*** Opening of PROVIDED DATA ***

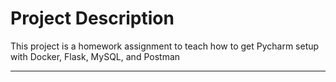 # Project Description
This project is a homework assignment to teach how to get Pycharm setup with Docker, Flask, MySQL, and Postman

---


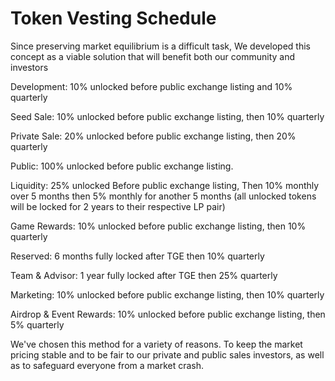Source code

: # Token Vesting Schedule

Since preserving market equilibrium is a difficult task, We developed this concept as a viable solution that will benefit both our community and investors

Development: 10% unlocked before public exchange listing and 10% quarterly

Seed Sale: 10% unlocked before public exchange listing, then 10% quarterly

Private Sale: 20% unlocked before public exchange listing, then 20% quarterly

Public: 100% unlocked before public exchange listing.

Liquidity: 25% unlocked Before public exchange listing, Then 10% monthly over 5 months then 5% monthly for another 5 months (all unlocked tokens will be locked for 2 years to their respective LP pair)

Game Rewards: 10% unlocked before public exchange listing, then 10% quarterly

Reserved: 6 months fully locked after TGE then 10% quarterly

Team & Advisor: 1 year fully locked after TGE then 25% quarterly

Marketing: 10% unlocked before public exchange listing, then 10% quarterly

Airdrop & Event Rewards: 10% unlocked before public exchange listing, then 5% quarterly

We've chosen this method for a variety of reasons. To keep the market pricing stable and to be fair to our private and public sales investors, as well as to safeguard everyone from a market crash.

*** Close of PROVIDED DATA ***

* WHAT THE EXERCISE ASKS
Give the number of lines in the records that contain the string "Rewards", with no other output.

* EXERCISE RESPONSE
2